_Exercise_. Please print the entries exactly, omitting each image.

Study material: Begin

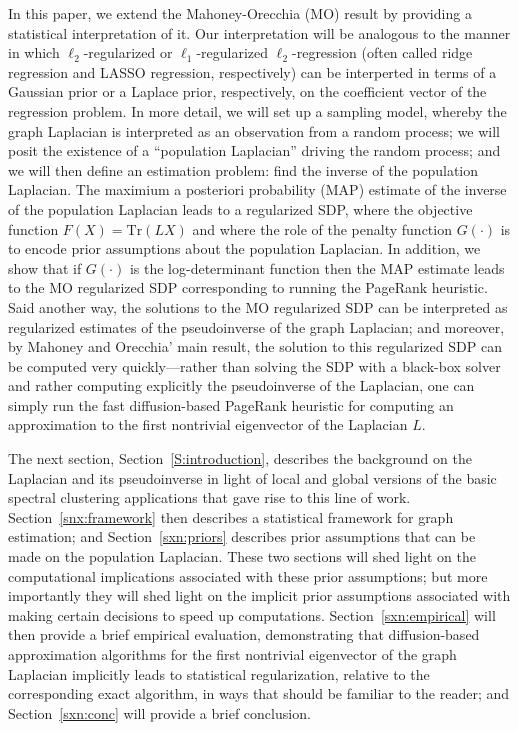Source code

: \documentclass[12pt]{article}
\theoremstyle{plain}
\begin{document}
In this paper, we extend the Mahoney-Orecchia (MO) result by providing a
statistical interpretation of it.
Our interpretation will be analogous to the manner in which
$\ell_2$-regularized or $\ell_1$-regularized $\ell_2$-regression (often
called ridge regression and LASSO regression, respectively) can be
interperted in terms of a Gaussian prior or a Laplace prior, respectively,
on the coefficient vector of the regression problem.
In more detail, we will set up a sampling model, whereby the graph Laplacian
is interpreted as an observation from a random process; we will posit the
existence of a ``population Laplacian'' driving the random process; and we
will then define an estimation problem: find the inverse of the population
Laplacian.
The maximium a posteriori probability (MAP) estimate of the inverse of the
population Laplacian leads to a regularized SDP, where the objective
function $F(X)=\mathrm{Tr}(L X)$ and where the role of the penalty function
$G(\cdot)$ is to encode prior assumptions about the population Laplacian.
In addition, we show that if $G(\cdot)$ is the log-determinant function then
the MAP estimate leads to the MO regularized SDP corresponding to running
the PageRank heuristic.
Said another way, the solutions to the MO regularized SDP can be interpreted
as regularized estimates of the pseudoinverse of the graph Laplacian; and
moreover, by Mahoney and Orecchia' main result, the solution to this 
regularized SDP can be computed very quickly---rather than solving the SDP 
with a black-box solver and rather computing explicitly the pseudoinverse 
of the Laplacian, one can simply run the fast diffusion-based PageRank 
heuristic for computing an approximation to the first nontrivial eigenvector 
of the Laplacian $L$.

The next section, Section~\ref{S:introduction}, describes the background on
the Laplacian and its pseudoinverse in light of local and global versions of
the basic spectral clustering applications that gave rise to this line of
work.
Section~\ref{snx:framework} then describes a statistical framework for graph
estimation; and Section~\ref{sxn:priors} describes prior assumptions that
can be made on the population Laplacian.
These two sections will shed light on the computational implications
associated with these prior assumptions; but more importantly they will shed
light on the implicit prior assumptions associated with making certain
decisions to speed up computations.
Section~\ref{sxn:empirical} will then provide a brief empirical evaluation,
demonstrating that diffusion-based approximation algorithms for the first 
nontrivial eigenvector of the graph Laplacian implicitly leads to 
statistical regularization, relative to the corresponding exact algorithm, 
in ways that should be familiar to the reader; and Section~\ref{sxn:conc} 
will provide a brief conclusion.
\end{document}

Study material: End

_Answer for the task_.
Source code

: \documentclass[12pt]{article}
\theoremstyle{plain}
\begin{document}
In this paper, we extend the Mahoney-Orecchia (MO) result by providing a
statistical interpretation of it.
Our interpretation will be analogous to the manner in which
$\ell_2$-regularized or $\ell_1$-regularized $\ell_2$-regression (often
called ridge regression and LASSO regression, respectively) can be
interperted in terms of a Gaussian prior or a Laplace prior, respectively,
on the coefficient vector of the regression problem.
In more detail, we will set up a sampling model, whereby the graph Laplacian
is interpreted as an observation from a random process; we will posit the
existence of a ``population Laplacian'' driving the random process; and we
will then define an estimation problem: find the inverse of the population
Laplacian.
The maximium a posteriori probability (MAP) estimate of the inverse of the
population Laplacian leads to a regularized SDP, where the objective
function $F(X)=\mathrm{Tr}(L X)$ and where the role of the penalty function
$G(\cdot)$ is to encode prior assumptions about the population Laplacian.
In addition, we show that if $G(\cdot)$ is the log-determinant function then
the MAP estimate leads to the MO regularized SDP corresponding to running
the PageRank heuristic.
Said another way, the solutions to the MO regularized SDP can be interpreted
as regularized estimates of the pseudoinverse of the graph Laplacian; and
moreover, by Mahoney and Orecchia' main result, the solution to this 
regularized SDP can be computed very quickly---rather than solving the SDP 
with a black-box solver and rather computing explicitly the pseudoinverse 
of the Laplacian, one can simply run the fast diffusion-based PageRank 
heuristic for computing an approximation to the first nontrivial eigenvector 
of the Laplacian $L$.

The next section, Section~\ref{S:introduction}, describes the background on
the Laplacian and its pseudoinverse in light of local and global versions of
the basic spectral clustering applications that gave rise to this line of
work.
Section~\ref{snx:framework} then describes a statistical framework for graph
estimation; and Section~\ref{sxn:priors} describes prior assumptions that
can be made on the population Laplacian.
These two sections will shed light on the computational implications
associated with these prior assumptions; but more importantly they will shed
light on the implicit prior assumptions associated with making certain
decisions to speed up computations.
Section~\ref{sxn:empirical} will then provide a brief empirical evaluation,
demonstrating that diffusion-based approximation algorithms for the first 
nontrivial eigenvector of the graph Laplacian implicitly leads to 
statistical regularization, relative to the corresponding exact algorithm, 
in ways that should be familiar to the reader; and Section~\ref{sxn:conc} 
will provide a brief conclusion.
\end{document}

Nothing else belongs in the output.